Plain-text document sources
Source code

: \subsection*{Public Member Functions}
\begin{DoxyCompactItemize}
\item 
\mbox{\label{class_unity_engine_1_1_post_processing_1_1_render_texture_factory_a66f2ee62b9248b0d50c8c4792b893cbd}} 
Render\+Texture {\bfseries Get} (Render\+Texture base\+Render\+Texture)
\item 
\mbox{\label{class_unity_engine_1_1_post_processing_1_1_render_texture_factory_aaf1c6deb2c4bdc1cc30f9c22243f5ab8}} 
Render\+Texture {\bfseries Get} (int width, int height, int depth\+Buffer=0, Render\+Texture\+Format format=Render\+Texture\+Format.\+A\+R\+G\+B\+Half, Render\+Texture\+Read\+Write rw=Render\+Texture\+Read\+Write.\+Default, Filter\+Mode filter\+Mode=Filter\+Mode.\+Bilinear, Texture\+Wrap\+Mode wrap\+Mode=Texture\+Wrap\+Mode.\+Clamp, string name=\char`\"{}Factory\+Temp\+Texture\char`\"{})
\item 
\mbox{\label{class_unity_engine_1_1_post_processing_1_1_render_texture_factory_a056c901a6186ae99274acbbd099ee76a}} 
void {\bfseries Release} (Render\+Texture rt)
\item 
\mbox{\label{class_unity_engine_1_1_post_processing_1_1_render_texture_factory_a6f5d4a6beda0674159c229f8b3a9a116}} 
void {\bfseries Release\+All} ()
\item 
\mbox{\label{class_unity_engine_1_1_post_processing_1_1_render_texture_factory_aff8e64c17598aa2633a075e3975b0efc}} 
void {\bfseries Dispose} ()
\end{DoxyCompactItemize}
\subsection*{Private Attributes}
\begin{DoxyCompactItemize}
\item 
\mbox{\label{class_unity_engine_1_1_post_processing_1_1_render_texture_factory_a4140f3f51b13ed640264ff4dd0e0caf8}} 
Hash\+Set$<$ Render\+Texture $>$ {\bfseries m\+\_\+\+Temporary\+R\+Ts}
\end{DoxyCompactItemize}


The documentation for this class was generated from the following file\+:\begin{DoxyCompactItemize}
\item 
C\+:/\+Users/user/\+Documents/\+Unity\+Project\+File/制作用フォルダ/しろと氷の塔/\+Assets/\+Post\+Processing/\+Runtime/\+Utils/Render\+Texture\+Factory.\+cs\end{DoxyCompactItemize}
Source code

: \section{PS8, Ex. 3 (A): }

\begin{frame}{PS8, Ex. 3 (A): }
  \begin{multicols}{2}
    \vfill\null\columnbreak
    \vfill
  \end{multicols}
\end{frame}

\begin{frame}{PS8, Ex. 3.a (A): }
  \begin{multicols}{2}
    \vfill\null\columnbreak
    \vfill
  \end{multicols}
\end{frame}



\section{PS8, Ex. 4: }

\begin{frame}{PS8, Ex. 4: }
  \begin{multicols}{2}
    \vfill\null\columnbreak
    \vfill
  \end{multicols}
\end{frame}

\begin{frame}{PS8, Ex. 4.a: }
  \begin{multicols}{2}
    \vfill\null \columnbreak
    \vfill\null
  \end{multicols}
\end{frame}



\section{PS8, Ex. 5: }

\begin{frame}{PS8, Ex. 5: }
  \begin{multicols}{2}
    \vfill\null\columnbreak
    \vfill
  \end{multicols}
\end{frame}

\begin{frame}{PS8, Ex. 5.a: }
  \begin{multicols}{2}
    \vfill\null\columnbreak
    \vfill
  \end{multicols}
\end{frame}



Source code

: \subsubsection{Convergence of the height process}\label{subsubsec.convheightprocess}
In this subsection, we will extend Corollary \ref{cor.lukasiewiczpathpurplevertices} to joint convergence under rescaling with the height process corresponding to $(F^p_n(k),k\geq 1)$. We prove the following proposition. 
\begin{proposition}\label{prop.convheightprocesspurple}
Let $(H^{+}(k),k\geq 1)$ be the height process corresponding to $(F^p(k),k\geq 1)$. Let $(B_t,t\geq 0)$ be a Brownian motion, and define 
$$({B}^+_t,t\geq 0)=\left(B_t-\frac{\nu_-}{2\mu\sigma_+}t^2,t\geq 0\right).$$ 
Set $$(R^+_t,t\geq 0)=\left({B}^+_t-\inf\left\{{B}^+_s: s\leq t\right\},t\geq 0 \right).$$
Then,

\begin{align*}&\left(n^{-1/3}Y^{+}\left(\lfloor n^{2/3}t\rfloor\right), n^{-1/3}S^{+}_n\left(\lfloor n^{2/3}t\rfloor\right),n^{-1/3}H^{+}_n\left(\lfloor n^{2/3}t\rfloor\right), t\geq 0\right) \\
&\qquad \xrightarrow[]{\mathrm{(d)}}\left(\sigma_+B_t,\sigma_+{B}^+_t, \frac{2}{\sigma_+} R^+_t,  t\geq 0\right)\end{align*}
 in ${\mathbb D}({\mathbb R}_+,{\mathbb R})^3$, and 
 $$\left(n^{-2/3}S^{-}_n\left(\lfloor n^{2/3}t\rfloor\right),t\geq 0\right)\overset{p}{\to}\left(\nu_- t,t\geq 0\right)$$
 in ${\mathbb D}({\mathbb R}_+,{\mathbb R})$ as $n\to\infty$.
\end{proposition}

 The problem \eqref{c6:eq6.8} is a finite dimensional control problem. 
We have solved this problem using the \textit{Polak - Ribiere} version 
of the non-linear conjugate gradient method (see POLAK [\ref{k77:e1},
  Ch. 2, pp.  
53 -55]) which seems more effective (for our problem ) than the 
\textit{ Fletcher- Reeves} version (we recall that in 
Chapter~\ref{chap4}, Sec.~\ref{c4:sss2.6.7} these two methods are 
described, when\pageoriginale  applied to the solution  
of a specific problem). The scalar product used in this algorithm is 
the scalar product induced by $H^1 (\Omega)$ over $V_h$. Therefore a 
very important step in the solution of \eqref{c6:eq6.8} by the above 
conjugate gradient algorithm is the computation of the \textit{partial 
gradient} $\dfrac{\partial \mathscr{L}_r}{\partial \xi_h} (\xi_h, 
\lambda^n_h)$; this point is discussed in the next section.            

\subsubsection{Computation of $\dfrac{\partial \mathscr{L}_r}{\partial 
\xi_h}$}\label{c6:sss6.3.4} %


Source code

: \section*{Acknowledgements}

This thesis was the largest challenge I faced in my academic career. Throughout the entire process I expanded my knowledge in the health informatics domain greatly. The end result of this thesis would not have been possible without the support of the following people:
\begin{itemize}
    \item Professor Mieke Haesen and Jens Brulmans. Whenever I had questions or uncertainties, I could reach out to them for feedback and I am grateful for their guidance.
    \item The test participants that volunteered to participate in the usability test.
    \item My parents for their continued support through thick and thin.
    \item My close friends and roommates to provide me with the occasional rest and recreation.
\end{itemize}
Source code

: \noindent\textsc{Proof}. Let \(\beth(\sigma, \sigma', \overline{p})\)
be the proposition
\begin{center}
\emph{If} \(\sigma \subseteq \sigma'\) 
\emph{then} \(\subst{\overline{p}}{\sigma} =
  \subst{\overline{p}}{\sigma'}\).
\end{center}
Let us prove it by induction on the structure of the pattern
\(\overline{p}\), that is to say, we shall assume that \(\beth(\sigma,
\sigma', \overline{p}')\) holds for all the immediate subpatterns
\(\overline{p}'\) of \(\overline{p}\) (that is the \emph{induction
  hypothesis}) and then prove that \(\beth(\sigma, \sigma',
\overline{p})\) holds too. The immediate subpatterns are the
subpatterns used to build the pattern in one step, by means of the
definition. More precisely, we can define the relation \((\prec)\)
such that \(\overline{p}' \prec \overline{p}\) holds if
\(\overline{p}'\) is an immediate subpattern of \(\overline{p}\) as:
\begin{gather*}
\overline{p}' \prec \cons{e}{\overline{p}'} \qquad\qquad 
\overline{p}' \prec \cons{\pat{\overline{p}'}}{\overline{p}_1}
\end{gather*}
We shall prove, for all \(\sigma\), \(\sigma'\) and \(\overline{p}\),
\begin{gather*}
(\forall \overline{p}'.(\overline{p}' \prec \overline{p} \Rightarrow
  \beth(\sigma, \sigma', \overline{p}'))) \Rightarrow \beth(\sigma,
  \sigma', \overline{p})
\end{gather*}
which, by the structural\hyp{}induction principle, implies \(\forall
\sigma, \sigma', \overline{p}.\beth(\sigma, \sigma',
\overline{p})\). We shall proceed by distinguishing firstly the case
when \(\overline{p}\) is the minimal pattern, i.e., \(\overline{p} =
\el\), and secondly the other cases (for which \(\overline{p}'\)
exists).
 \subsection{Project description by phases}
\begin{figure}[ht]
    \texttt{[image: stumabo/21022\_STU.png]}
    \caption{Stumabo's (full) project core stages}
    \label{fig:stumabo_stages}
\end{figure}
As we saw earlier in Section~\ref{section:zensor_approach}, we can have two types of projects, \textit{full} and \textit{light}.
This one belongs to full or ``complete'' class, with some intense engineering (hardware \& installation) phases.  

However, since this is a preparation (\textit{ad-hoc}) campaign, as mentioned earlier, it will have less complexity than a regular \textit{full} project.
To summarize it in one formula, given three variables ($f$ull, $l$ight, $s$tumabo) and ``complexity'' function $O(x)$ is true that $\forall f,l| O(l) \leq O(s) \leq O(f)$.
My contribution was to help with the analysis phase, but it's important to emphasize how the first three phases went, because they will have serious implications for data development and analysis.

▶ [EXERCISE DESCRIPTION]: Your answer should hold exactly the lines from the one containing "(full) project core" to the last line of the data, both included, and no others.

▶ [EXPECTED ANSWER]:
    \caption{Stumabo's (full) project core stages}
    \label{fig:stumabo_stages}
\end{figure}
As we saw earlier in Section~\ref{section:zensor_approach}, we can have two types of projects, \textit{full} and \textit{light}.
This one belongs to full or ``complete'' class, with some intense engineering (hardware \& installation) phases.  

However, since this is a preparation (\textit{ad-hoc}) campaign, as mentioned earlier, it will have less complexity than a regular \textit{full} project.
To summarize it in one formula, given three variables ($f$ull, $l$ight, $s$tumabo) and ``complexity'' function $O(x)$ is true that $\forall f,l| O(l) \leq O(s) \leq O(f)$.
My contribution was to help with the analysis phase, but it's important to emphasize how the first three phases went, because they will have serious implications for data development and analysis.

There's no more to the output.